→ **ABOUT THIS TASK**
Please copy out the entries below exactly, beginning with the line that contains "If size is less" and ending with the line that contains "If text is not", and include nothing outside that span.
BEGIN RECORDS
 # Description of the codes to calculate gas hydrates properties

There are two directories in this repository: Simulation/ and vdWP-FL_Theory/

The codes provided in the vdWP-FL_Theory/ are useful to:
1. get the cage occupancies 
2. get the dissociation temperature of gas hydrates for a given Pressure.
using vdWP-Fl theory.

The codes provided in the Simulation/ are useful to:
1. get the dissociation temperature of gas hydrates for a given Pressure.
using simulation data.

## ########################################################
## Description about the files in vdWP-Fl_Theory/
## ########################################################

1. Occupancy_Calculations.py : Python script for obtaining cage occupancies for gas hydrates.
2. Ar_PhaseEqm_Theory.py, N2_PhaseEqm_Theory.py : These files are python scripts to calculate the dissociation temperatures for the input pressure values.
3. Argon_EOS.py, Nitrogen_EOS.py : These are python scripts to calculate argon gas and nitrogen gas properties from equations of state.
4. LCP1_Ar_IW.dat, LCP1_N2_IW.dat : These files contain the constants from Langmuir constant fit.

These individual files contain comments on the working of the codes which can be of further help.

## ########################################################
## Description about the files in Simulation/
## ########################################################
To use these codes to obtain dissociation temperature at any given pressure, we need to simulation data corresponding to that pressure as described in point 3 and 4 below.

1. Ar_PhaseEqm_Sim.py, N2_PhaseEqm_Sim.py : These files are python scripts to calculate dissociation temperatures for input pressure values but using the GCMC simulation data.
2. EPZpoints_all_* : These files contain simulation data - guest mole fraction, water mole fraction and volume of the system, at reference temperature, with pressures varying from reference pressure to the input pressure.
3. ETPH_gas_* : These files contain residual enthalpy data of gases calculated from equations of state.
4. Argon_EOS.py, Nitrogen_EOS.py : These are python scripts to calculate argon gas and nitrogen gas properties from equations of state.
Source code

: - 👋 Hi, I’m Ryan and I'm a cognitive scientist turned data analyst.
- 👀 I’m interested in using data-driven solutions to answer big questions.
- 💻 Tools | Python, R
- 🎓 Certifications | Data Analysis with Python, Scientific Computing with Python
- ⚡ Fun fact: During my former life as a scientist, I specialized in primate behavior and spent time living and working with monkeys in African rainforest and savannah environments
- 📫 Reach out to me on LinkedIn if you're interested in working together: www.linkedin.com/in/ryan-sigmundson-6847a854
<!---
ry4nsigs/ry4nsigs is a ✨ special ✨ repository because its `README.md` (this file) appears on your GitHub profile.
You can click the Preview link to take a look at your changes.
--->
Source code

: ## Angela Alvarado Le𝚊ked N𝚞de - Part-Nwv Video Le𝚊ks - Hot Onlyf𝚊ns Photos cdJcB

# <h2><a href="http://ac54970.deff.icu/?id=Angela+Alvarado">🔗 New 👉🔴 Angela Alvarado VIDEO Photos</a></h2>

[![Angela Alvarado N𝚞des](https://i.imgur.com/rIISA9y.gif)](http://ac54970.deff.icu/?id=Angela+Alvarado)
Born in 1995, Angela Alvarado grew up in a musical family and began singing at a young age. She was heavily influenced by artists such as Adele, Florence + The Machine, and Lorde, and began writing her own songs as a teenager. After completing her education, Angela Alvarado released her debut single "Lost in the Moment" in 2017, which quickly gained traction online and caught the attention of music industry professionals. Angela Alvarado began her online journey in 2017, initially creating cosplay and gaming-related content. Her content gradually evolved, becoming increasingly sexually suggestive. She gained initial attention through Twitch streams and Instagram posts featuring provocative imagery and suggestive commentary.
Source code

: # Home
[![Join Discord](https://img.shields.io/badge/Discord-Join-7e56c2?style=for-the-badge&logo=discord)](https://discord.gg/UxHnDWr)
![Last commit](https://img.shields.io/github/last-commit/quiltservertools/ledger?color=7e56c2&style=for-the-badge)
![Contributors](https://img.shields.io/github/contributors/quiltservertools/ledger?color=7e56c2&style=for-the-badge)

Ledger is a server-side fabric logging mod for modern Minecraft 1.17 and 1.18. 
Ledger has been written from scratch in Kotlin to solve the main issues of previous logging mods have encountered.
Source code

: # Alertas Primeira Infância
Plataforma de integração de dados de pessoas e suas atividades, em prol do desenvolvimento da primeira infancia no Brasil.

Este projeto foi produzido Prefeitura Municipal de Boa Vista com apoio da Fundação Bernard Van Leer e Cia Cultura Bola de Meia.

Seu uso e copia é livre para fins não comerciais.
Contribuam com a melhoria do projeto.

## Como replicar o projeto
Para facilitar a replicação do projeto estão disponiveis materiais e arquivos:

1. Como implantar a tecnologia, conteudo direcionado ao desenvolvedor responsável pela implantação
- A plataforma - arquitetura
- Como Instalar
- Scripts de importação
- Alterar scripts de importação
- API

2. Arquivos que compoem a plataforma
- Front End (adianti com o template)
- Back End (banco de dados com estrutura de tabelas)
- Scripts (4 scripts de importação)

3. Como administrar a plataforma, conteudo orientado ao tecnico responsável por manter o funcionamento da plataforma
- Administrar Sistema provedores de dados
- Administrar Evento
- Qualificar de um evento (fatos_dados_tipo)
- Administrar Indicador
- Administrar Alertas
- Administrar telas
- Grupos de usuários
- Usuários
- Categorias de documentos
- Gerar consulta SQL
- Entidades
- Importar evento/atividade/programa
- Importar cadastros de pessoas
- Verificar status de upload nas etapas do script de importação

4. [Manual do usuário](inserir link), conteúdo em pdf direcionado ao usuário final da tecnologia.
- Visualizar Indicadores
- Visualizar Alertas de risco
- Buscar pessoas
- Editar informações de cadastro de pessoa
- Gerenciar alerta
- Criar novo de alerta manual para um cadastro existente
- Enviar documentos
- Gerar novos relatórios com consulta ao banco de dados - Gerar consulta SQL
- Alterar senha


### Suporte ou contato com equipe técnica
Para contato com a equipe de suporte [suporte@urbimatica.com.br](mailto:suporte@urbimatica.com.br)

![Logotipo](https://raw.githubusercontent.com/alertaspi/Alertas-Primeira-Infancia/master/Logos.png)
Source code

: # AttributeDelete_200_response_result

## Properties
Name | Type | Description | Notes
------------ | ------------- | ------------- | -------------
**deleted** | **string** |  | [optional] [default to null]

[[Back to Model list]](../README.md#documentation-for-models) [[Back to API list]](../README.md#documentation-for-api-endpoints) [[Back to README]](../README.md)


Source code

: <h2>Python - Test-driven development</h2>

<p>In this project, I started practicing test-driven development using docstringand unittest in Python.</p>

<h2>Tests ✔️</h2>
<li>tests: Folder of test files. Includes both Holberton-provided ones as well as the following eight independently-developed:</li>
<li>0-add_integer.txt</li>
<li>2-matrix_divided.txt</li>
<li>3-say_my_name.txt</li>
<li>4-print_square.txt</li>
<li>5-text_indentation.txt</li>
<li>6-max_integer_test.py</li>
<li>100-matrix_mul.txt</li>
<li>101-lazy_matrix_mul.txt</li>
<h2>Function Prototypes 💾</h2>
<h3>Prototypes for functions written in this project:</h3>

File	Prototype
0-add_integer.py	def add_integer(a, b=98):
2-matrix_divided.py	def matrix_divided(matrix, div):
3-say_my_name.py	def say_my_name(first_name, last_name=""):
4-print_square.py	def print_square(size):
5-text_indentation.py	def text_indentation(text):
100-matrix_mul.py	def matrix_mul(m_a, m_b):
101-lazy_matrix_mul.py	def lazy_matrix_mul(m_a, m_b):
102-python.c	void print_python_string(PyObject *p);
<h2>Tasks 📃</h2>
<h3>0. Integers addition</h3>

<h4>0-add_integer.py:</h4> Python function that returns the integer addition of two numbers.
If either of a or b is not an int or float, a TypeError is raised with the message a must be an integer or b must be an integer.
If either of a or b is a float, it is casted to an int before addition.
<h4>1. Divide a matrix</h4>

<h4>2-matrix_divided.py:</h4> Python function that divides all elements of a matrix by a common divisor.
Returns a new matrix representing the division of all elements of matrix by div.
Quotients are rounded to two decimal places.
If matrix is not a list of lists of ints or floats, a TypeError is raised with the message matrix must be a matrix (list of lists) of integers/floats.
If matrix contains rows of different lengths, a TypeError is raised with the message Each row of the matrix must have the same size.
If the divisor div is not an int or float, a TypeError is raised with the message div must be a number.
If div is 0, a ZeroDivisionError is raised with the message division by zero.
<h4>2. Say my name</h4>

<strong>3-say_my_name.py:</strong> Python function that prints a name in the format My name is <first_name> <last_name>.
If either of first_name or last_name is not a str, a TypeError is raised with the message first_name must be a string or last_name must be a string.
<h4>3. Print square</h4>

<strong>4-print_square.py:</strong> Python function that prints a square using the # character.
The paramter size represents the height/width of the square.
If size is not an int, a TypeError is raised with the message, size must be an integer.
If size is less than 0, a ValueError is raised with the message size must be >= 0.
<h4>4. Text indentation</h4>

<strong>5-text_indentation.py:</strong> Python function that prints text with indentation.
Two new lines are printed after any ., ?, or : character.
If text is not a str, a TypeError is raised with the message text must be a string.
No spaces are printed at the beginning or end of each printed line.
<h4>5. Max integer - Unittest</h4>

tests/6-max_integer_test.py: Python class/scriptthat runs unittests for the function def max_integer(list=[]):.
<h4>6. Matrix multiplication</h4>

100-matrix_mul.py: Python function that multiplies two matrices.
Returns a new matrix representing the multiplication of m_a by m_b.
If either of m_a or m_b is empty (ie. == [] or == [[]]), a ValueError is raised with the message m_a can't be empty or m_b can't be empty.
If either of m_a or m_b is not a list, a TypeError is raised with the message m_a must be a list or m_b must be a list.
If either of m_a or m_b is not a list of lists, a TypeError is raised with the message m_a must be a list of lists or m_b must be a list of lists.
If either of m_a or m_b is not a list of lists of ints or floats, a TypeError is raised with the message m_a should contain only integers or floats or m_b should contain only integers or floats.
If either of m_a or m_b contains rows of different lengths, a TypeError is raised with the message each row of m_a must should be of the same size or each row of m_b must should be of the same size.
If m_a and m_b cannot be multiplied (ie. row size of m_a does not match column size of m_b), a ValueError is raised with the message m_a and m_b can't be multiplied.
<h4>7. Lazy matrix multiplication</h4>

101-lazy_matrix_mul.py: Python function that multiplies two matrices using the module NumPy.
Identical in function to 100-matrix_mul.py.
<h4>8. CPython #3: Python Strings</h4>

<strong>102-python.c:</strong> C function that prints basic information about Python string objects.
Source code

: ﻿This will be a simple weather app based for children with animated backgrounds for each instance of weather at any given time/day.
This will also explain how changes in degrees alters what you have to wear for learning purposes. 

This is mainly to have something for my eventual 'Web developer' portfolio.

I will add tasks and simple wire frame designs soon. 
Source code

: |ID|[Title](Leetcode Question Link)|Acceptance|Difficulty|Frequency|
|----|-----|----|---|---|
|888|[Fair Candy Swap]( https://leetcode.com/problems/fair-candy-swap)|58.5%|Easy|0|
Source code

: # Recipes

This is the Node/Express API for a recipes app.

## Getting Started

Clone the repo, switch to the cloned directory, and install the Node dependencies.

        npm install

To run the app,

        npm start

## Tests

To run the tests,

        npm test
END RECORDS
→ **PROBLEM SOLUTION**
If size is less than 0, a ValueError is raised with the message size must be >= 0.
<h4>4. Text indentation</h4>

<strong>5-text_indentation.py:</strong> Python function that prints text with indentation.
Two new lines are printed after any ., ?, or : character.
If text is not a str, a TypeError is raised with the message text must be a string.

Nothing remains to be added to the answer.